Required action:
Please return every line from the entries that has the string "Parameters" in it.

── Information provided

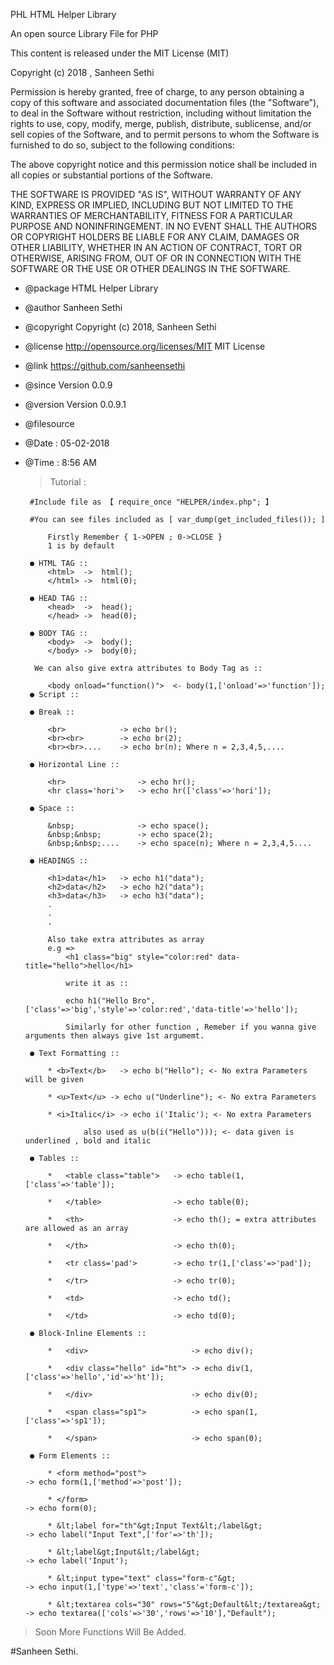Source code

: 
 PHL HTML Helper Library

 An open source Library File for PHP

 This content is released under the MIT License (MIT)

 Copyright (c) 2018 , Sanheen Sethi

 Permission is hereby granted, free of charge, to any person obtaining a copy
 of this software and associated documentation files (the "Software"), to deal
 in the Software without restriction, including without limitation the rights
 to use, copy, modify, merge, publish, distribute, sublicense, and/or sell
 copies of the Software, and to permit persons to whom the Software is
 furnished to do so, subject to the following conditions:

 The above copyright notice and this permission notice shall be included in
 all copies or substantial portions of the Software.

 THE SOFTWARE IS PROVIDED "AS IS", WITHOUT WARRANTY OF ANY KIND, EXPRESS OR
 IMPLIED, INCLUDING BUT NOT LIMITED TO THE WARRANTIES OF MERCHANTABILITY,
 FITNESS FOR A PARTICULAR PURPOSE AND NONINFRINGEMENT. IN NO EVENT SHALL THE
 AUTHORS OR COPYRIGHT HOLDERS BE LIABLE FOR ANY CLAIM, DAMAGES OR OTHER
 LIABILITY, WHETHER IN AN ACTION OF CONTRACT, TORT OR OTHERWISE, ARISING FROM,
 OUT OF OR IN CONNECTION WITH THE SOFTWARE OR THE USE OR OTHER DEALINGS IN
 THE SOFTWARE.

 * @package HTML Helper Library
 * @author	Sanheen Sethi
 * @copyright	Copyright (c) 2018, Sanheen Sethi
 * @license	http://opensource.org/licenses/MIT	MIT License
 * @link	https://github.com/sanheensethi
 * @since	Version 0.0.9
 * @version	Version 0.0.9.1
 * @filesource
 * @Date : 05-02-2018
 * @Time : 8:56 AM
 
	> Tutorial :
	
		#Include file as 【 require_once "HELPER/index.php"; 】
		
		#You can see files included as [ var_dump(get_included_files()); ]
		
			Firstly Remember { 1->OPEN ; 0->CLOSE }
			1 is by default
			
		● HTML TAG ::
			<html>  ->  html();
			</html> ->  html(0);
		
		● HEAD TAG ::
			<head>	->  head();
			</head>	->  head(0);
		
		● BODY TAG ::
			<body>	->  body();
			</body>	->	body(0); 
		 
		 We can also give extra attributes to Body Tag as ::
		 	
		 	<body onload="function()">	<- body(1,['onload'=>'function']);
		● Script ::
		 
		● Break ::
		 	
		 	<br>			-> echo br();
		 	<br><br> 		-> echo br(2);
		 	<br><br>....	-> echo br(n); Where n = 2,3,4,5,....
		 
		● Horizontal Line ::
		 	
		 	<hr>				-> echo hr();
		 	<hr class='hori'>	-> echo hr(['class'=>'hori']);
		 
		● Space ::
		 
		 	&nbsp;				-> echo space();
		 	&nbsp;&nbsp;		-> echo space(2);
		 	&nbsp;&nbsp;....	-> echo space(n); Where n = 2,3,4,5....
		 	
		● HEADINGS ::
		 	
		 	<h1>data</h1>	-> echo h1("data");
		 	<h2>data</h2>	-> echo h2("data");
		 	<h3>data</h3>	-> echo h3("data");
		 	.
		 	.
		 	.
		 	
		 	Also take extra attributes as array
		 	e.g =>
		 		<h1 class="big" style="color:red" data-title="hello">hello</h1>
		 				
		 		write it as :: 
		 				
		 		echo h1("Hello Bro",['class'=>'big','style'=>'color:red','data-title'=>'hello']);
		 		
		 		Similarly for other function , Remeber if you wanna give arguments then always give 1st argumemt.
		
		● Text Formatting ::
		 	
		 	* <b>Text</b>	-> echo b("Hello"); <- No extra Parameters will be given
		 	
		 	* <u>Text</u> -> echo u("Underline"); <- No extra Parameters
		 	
		 	* <i>Italic</i> -> echo i('Italic'); <- No extra Parameters
		 	
		 			also used as u(b(i("Hello"))); <- data given is underlined , bold and italic
		 	
		● Tables ::
		 	
		 	*	<table class="table">	-> echo table(1,['class'=>'table']);
		 	
		 	*	</table>				-> echo table(0);
		 	
		 	*	<th>					-> echo th(); = extra attributes are allowed as an array
		 	
		 	*	</th>					-> echo th(0);
		 	
		 	*	<tr class='pad'>		-> echo tr(1,['class'=>'pad']);	
		 	
		 	*	</tr>					-> echo tr(0);
		 	
		 	*	<td>					-> echo td();
		 	
		 	*	</td>					-> echo td(0);
		 	
 		● Block-Inline Elements :: 
 			
 			*	<div>						-> echo div();
 			
 			*	<div class="hello" id="ht"> -> echo div(1,['class'=>'hello','id'=>'ht']);
 			
 			*	</div>						-> echo div(0);
 			
 			*	<span class="sp1">			-> echo span(1,['class'=>'sp1']);
 			
 			*	</span>						-> echo span(0);
 		
		● Form Elements :: 
 			
 			* <form method="post">											-> echo form(1,['method'=>'post']);
 			
 			* </form>														-> echo form(0);
 			
 			* &lt;label for="th"&gt;Input Text&lt;/label&gt;				-> echo label("Input Text",['for'=>'th']);
 			
 			* &lt;label&gt;Input&lt;/label&gt;								-> echo label('Input');
 			
 			* &lt;input type="text" class="form-c"&gt;						-> echo input(1,['type'=>'text','class'='form-c']);
 			
 			* &lt;textarea cols="30" rows="5"&gt;Default&lt;/textarea&gt;	-> echo textarea(['cols'=>'30','rows'=>'10'],"Default");
 > Soon More Functions Will Be Added.
 
 #Sanheen Sethi.		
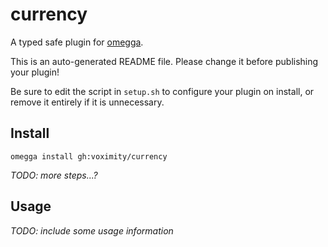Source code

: <!--

When uploading your plugin to github/gitlab
start your repo name with "omegga-"

example: https://github.com/voximity/omegga-currency

Your plugin will be installed via omegga install gh:voximity/currency

-->

# currency

A typed safe plugin for [omegga](https://github.com/brickadia-community/omegga).

This is an auto-generated README file. Please change it before publishing your plugin!

Be sure to edit the script in `setup.sh` to configure your plugin on install, or
remove it entirely if it is unnecessary.

## Install

`omegga install gh:voximity/currency`

_TODO: more steps...?_

## Usage

_TODO: include some usage information_
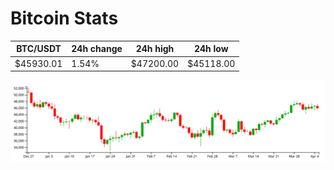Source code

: # Bitcoin Stats

BTC/USDT|24h change|24h high|24h low|
|---|---|---|---|
|$45930.01|1.54%|$47200.00|$45118.00|

<img src="./chart.svg">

────

Output for this task:
		 	* <b>Text</b>	-> echo b("Hello"); <- No extra Parameters will be given
		 	* <u>Text</u> -> echo u("Underline"); <- No extra Parameters
		 	* <i>Italic</i> -> echo i('Italic'); <- No extra Parameters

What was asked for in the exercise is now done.